# RECORDS SUPPLIED
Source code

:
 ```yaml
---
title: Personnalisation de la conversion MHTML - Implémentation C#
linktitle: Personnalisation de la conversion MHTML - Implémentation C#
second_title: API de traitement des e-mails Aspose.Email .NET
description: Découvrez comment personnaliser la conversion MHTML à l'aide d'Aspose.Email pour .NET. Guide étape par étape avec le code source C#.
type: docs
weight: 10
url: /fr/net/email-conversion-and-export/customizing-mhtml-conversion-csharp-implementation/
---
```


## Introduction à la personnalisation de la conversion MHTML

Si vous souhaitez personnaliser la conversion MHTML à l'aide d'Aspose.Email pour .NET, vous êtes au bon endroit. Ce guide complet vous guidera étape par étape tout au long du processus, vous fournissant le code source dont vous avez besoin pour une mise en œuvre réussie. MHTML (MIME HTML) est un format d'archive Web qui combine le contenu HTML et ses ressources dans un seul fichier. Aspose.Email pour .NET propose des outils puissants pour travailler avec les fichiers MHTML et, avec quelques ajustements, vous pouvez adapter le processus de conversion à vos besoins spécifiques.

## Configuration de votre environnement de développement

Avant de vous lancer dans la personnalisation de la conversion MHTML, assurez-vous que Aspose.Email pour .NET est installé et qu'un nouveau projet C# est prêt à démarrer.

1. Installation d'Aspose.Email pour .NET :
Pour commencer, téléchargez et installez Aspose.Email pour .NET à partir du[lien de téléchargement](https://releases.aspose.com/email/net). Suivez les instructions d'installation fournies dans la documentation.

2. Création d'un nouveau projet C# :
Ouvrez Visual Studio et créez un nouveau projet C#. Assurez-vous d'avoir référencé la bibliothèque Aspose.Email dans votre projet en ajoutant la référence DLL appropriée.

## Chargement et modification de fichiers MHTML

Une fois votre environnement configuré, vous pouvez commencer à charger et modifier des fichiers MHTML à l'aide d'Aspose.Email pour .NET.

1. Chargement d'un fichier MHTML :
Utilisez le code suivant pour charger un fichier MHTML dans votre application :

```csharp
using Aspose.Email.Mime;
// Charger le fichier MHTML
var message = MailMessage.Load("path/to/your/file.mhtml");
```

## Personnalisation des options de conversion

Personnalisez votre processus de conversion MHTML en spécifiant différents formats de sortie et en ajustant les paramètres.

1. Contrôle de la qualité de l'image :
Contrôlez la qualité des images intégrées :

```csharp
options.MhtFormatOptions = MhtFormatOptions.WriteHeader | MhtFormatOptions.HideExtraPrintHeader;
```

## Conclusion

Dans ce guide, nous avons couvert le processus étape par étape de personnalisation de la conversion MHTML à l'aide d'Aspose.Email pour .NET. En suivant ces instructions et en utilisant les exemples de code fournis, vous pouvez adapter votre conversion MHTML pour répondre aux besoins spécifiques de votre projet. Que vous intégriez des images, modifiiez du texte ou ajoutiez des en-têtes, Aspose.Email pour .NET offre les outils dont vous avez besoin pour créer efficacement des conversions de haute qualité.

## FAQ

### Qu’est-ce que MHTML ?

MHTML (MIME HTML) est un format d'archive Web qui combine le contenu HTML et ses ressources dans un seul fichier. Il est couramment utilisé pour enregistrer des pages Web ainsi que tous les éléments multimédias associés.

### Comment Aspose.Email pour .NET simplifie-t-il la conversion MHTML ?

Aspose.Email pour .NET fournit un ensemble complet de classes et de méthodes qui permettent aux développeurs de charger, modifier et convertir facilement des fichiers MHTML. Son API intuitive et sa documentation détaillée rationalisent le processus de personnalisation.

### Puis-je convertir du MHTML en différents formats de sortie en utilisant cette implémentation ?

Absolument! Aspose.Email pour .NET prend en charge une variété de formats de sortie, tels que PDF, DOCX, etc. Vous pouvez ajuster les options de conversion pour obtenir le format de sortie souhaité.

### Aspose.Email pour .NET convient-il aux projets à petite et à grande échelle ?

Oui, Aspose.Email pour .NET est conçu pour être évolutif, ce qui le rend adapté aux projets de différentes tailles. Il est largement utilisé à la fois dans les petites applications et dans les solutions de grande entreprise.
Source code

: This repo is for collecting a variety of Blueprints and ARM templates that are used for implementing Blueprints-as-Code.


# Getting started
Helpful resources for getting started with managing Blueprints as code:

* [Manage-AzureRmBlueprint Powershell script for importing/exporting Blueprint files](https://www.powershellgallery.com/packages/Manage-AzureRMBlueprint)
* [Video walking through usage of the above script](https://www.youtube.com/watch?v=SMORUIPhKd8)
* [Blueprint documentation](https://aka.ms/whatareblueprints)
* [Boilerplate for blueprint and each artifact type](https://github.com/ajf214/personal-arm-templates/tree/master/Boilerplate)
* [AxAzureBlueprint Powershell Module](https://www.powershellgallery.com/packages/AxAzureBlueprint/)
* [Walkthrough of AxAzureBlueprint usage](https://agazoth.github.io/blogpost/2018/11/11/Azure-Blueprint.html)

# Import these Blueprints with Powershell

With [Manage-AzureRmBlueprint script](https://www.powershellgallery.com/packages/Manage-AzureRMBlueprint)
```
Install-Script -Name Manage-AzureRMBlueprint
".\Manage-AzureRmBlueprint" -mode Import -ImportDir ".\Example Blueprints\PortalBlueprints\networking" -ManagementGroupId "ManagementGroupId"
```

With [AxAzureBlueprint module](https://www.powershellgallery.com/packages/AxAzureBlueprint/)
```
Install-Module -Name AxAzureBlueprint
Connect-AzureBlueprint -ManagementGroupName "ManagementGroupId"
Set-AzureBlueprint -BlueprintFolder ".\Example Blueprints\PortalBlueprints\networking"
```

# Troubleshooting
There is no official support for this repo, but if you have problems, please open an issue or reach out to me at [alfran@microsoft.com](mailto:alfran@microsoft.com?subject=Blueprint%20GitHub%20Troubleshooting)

...

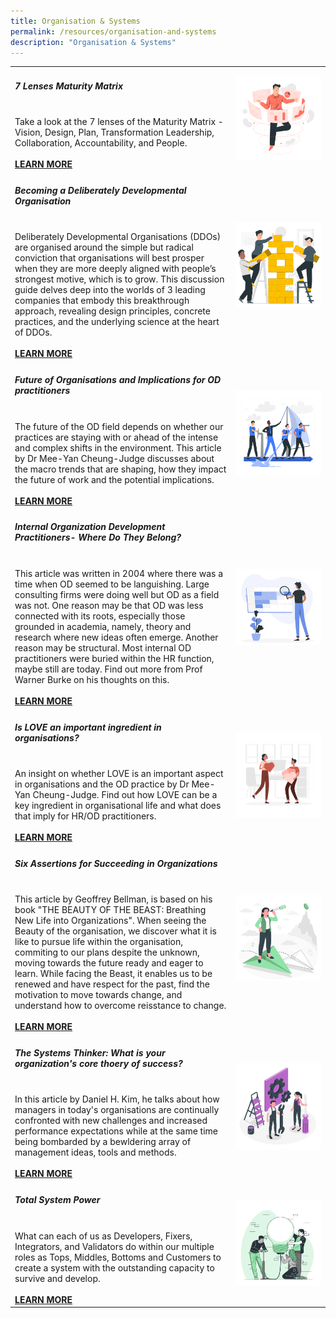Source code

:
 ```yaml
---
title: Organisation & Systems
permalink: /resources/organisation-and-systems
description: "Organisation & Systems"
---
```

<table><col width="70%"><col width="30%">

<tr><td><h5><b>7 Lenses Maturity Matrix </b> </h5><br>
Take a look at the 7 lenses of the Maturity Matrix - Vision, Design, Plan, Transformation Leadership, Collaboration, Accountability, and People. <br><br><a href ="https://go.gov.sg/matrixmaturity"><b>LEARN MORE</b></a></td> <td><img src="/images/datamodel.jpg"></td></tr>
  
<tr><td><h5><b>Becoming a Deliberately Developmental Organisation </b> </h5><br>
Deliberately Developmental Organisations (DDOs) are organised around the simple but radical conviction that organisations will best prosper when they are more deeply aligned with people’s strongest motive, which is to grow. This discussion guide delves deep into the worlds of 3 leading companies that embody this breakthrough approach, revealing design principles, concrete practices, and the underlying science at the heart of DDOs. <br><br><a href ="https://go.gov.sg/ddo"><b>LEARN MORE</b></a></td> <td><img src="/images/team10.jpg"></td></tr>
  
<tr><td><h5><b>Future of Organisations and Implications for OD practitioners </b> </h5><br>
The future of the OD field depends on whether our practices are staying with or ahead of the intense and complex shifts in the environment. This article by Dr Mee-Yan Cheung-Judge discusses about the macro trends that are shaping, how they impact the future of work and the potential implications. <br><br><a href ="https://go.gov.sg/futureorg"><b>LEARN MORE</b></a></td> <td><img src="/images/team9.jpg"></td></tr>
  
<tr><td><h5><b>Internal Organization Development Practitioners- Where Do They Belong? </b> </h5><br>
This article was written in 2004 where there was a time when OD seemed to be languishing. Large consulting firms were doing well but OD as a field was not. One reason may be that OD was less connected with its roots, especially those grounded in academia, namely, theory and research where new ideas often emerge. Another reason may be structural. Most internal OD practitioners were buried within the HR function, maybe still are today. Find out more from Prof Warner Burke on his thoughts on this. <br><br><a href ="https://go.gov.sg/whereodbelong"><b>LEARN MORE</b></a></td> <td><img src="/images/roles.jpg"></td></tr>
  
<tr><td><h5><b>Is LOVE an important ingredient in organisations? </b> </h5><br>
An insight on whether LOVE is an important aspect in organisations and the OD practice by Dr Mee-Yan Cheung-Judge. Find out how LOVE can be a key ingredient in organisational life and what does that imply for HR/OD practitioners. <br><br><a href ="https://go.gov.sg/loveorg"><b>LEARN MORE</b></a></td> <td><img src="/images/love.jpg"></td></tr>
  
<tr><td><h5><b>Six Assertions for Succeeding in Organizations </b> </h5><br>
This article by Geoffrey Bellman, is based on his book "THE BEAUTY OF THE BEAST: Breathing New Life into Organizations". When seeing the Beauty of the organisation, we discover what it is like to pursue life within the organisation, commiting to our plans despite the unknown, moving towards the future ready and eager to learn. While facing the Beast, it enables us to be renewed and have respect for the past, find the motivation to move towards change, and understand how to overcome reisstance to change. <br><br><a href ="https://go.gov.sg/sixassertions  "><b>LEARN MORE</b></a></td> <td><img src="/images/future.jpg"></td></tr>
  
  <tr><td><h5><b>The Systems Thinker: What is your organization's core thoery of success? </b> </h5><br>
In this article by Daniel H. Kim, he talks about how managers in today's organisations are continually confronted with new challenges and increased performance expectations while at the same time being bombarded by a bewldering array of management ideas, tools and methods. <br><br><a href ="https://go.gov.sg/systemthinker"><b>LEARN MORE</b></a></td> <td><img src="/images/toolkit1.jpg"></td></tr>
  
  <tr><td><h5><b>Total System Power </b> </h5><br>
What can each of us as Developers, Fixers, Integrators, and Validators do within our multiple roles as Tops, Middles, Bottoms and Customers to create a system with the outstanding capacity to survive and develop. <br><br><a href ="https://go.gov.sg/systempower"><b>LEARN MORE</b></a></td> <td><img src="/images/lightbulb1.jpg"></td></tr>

* * *

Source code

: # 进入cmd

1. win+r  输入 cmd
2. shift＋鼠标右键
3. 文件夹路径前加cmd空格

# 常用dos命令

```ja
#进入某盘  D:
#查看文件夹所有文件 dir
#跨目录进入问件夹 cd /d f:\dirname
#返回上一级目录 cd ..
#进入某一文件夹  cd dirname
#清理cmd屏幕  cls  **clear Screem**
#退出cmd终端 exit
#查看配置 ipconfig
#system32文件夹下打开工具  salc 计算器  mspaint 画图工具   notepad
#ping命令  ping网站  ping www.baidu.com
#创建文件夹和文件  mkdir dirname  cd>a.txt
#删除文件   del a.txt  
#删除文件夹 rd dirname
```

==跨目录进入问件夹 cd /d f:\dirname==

# DIRECTIONS
Each line in the data where the string "documentation" occurs should be identified and copied.

# SOLUTION
Pour commencer, téléchargez et installez Aspose.Email pour .NET à partir du[lien de téléchargement](https://releases.aspose.com/email/net). Suivez les instructions d'installation fournies dans la documentation.
Aspose.Email pour .NET fournit un ensemble complet de classes et de méthodes qui permettent aux développeurs de charger, modifier et convertir facilement des fichiers MHTML. Son API intuitive et sa documentation détaillée rationalisent le processus de personnalisation.
* [Blueprint documentation](https://aka.ms/whatareblueprints)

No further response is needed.